And there's also alchemical means to add additional damage.

Energy Mutagen: melee weapon attacks
Weapon Siphon: melee weapon attachment
Rainbow Vinegar / Iron Wine: unarmed attacks
Elemental Ammunition: splash dmg and persistent dmg
Alch Xbow: Built in 1d6 elemental dmg for 3 shots

As boring as it sounds, it might be easier to stack fire damage due to how abundant of an additional damage effect it is.

Witch's Reaction for Portents of the Haruspex is random type, which is a problem, but it imposes an abnormally high weakness of =level. Ah, only good for one Strike though, not a duration, that explains it.


A triple sustain of Blood in the Water is a good way to usually get three hits of spirit damage in a round - if you manage to hit once with a astral rune strike as a witch you can get four instances. But this isn’t anything to do with the new rule.

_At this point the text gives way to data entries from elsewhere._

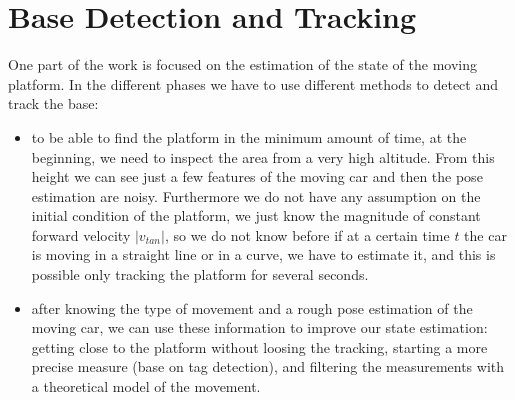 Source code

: \chapter{Base Detection and Tracking}\label{chap:base_tracking}
One part of the work is focused on the estimation of the state of the moving platform. In the different phases we have to use different methods to detect and track the base:
\begin{itemize}
\item to be able to find the platform in the minimum amount of time, at the beginning, we need to inspect the area from a very high altitude. From this height we can see just a few features of the moving car and then the pose estimation are noisy. Furthermore we do not have any assumption on the initial condition of the platform, we just know the magnitude of constant forward velocity $|v_{tan}|$, so we do not know before if at a certain time $t$ the car is moving in a straight line or in a curve, we have to estimate it, and this is possible only tracking the platform for several seconds. 
\item after knowing the type of movement and a rough pose estimation of the moving car, we can use these information to improve our state estimation: getting close to the platform without loosing the tracking, starting a more precise measure (base on tag detection), and filtering the measurements with a theoretical model of the movement.
\end{itemize}


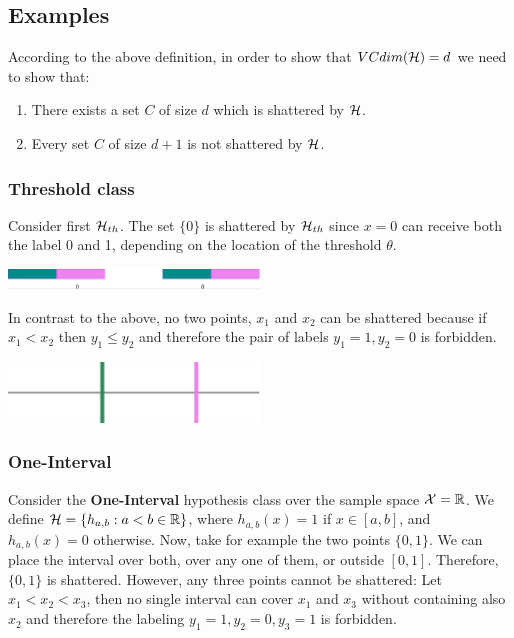 \subsection*{Examples}
According to the above definition, in order to show that $VCdim(\mathcal{H}) = d$ we need to show that:
\begin{enumerate}
\item There exists a set $C$ of size $d$ which is shattered by $\mathcal{H}$.
\item Every set $C$ of size $d+1$ is not shattered by $\mathcal{H}$.
\end{enumerate}

\subsubsection*{Threshold class}
Consider first $\mathcal{H}_{th}$. The set $\{0\}$ is shattered by  $\mathcal{H}_{th}$ since $x=0$ can receive both the label 0 and 1, depending on the location of the threshold $\theta$. 

\begin{center}
 \includegraphics[width=0.5\textwidth,height=0.05\textheight]{ThresholdVC1.png}
\end{center}

In contrast to the above, no two points, $x_1$ and $x_2$ can be shattered because if $x_1 < x_2$ then $y_1 \leq y_2$ and therefore the pair of labels $y_1=1, y_2=0$ is forbidden.

\begin{center}
 \includegraphics[width=0.5\textwidth,height=0.05\textheight]{ThresholdVC2.png}
\end{center}

\subsubsection*{One-Interval}
Consider the \textbf{One-Interval} hypothesis class over the sample space 
$\mathcal{X} = \mathbb{R}$. We define $\mathcal{H} = \{ h_{a,b} : a < b \in \mathbb{R}\}$, where $h_{a,b}(x)=1$ if $x \in [a,b]$, and $h_{a,b}(x)=0$ otherwise.
Now, take for example the two points $\{0,1\}$.  We can place the interval over both, over any one of them, or outside $[0, 1]$. Therefore, $\{0,1\}$ is shattered. However, any three points cannot be shattered:
Let $x_1 < x_2 < x_3$, then no single interval can cover $x_1$ and $x_3$ without containing also $x_2$ and therefore the labeling $y_1=1, y_2=0, y_3=1$ is forbidden.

So, how exactly does this work for abilities that say to "combine damage for the purpose of resistances and weaknesses" like Flurry of Blows?

Will the fire damage from the first strike's Flaming rune be combined with the fire damage from the second strike's Flaming rune or will all fire damage be combined into one?

The latter would make such abilities much weaker when it comes to triggering Weaknesses – in terms of Resistances it would work as it did so far.

And since it clearly says to only combine "damage", but makes no mention of non-damage weaknesses, would both strikes still trigger these twice/separately (e.g. Cold Iron, Holy)?


Theaitetos wrote:

So, how exactly does this work for abilities that say to "combine damage for the purpose of resistances and weaknesses" like Flurry of Blows?

Will the fire damage from the first strike's Flaming rune be combined with the fire damage from the second strike's Flaming rune or will all fire damage be combined into one?

The latter would make such abilities much weaker when it comes to triggering Weaknesses – in terms of Resistances it would work as it did so far.

And since it clearly says to only combine "damage", but makes no mention of non-damage weaknesses, would both strikes still trigger these twice/separately (e.g. Cold Iron, Holy)?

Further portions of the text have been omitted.